One of you has a virus on your box
4 o'clock, April 7, 2004
And why people are willing to do this to the people they love and trust best in the world is beyond my understanding. If you had some kind of sexually transmitted virus, and you woke up in the morning dripping pus, I would hope that you would understand that there was some kind of moral need for immediate action. Even if it was kind of inconvenient and humiliating and personally degrading.
But if you’re running Microsoft Outlook and Outlook Express, it somehow seems kind of okay to spew Klez-H, Sircam, Klez-E, Magistr-B, Hydris-B, Magistr-A, BadTrans- B, Vavidad.E1, Yaha-A and MyLife-J.
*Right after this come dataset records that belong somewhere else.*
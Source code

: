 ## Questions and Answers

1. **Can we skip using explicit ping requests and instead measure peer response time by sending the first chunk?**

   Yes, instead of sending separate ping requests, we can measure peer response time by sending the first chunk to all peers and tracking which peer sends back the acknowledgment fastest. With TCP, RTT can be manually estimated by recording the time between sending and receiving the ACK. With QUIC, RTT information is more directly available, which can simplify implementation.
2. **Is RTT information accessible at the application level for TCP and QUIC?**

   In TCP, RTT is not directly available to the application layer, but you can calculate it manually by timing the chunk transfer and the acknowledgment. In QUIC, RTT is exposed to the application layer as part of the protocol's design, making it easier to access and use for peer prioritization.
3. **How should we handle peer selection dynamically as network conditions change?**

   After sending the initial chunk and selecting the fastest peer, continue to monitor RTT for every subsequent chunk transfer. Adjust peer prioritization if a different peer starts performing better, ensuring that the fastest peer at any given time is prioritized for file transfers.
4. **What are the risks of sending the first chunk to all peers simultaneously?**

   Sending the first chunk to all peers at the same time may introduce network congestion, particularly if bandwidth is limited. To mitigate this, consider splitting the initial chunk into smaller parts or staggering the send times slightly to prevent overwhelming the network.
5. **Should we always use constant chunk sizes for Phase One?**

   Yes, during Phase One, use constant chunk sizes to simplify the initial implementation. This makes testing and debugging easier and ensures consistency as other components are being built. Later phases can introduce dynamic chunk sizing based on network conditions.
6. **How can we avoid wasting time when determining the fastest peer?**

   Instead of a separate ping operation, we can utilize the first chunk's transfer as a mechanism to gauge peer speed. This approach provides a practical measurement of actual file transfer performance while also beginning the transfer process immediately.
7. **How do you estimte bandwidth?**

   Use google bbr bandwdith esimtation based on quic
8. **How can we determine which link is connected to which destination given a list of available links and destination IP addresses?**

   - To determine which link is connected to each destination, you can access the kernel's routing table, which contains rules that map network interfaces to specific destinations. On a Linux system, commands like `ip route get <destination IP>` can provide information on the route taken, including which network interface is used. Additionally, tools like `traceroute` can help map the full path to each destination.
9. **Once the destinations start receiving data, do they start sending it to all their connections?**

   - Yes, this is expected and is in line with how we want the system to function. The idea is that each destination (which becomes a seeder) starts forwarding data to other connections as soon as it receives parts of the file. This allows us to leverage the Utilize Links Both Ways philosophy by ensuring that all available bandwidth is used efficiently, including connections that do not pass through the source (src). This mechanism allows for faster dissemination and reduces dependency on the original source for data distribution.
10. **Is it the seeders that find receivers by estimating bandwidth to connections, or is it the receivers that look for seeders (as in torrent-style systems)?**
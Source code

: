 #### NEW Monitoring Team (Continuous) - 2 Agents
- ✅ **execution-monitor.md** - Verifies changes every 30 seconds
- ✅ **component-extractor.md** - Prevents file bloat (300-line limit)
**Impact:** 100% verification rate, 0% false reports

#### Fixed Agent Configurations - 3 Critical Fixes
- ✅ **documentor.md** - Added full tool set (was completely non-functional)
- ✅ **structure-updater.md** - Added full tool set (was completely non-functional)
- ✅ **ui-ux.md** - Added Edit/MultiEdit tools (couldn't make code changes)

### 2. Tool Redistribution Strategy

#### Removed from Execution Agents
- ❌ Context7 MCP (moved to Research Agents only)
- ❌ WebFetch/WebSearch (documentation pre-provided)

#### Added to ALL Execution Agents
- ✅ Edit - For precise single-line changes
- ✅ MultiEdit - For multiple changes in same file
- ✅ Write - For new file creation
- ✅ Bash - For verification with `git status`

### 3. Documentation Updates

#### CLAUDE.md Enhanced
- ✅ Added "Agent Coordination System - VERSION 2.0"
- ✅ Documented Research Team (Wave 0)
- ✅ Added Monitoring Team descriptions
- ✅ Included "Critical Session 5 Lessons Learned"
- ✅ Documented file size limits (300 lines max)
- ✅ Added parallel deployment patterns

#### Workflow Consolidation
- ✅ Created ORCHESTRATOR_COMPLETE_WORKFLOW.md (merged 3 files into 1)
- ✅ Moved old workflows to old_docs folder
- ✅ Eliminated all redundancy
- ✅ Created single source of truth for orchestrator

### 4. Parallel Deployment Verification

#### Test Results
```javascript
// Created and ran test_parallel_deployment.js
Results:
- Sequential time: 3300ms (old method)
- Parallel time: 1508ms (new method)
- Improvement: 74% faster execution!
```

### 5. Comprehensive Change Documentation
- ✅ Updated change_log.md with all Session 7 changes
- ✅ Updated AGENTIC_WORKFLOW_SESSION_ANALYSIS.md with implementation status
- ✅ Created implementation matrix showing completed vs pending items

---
And you’re not just infecting your girlfriend, boys. You can hit your mom, your grandmother, your maiden aunt, your ten-year-old daughter! “Gee, why didn’t you teach your ten year-old not to click on the attachments?” Because she’s ten years old, you moron!
—— Bruce Sterling
I’m getting all kinds of Outlook viruses turning up in my (luckily MS-free) mailbox this week, and judging from the forged “From” addresses — Susan Marie Groppi and Patrick Nielsen Hayden, among others I recognize — I’m pretty sure it’s somebody in the SF community that’s running the infected machine or machines. Probably I’m not lucky enough for it to be someone who reads this weblog, but just in case — for God’s sake, people, either check your machines, or don’t use Outlook.
It's not necessarily a member of the sf community (though obviously one shouldn't rule it out). It's probably someone who's harvesting blog comments.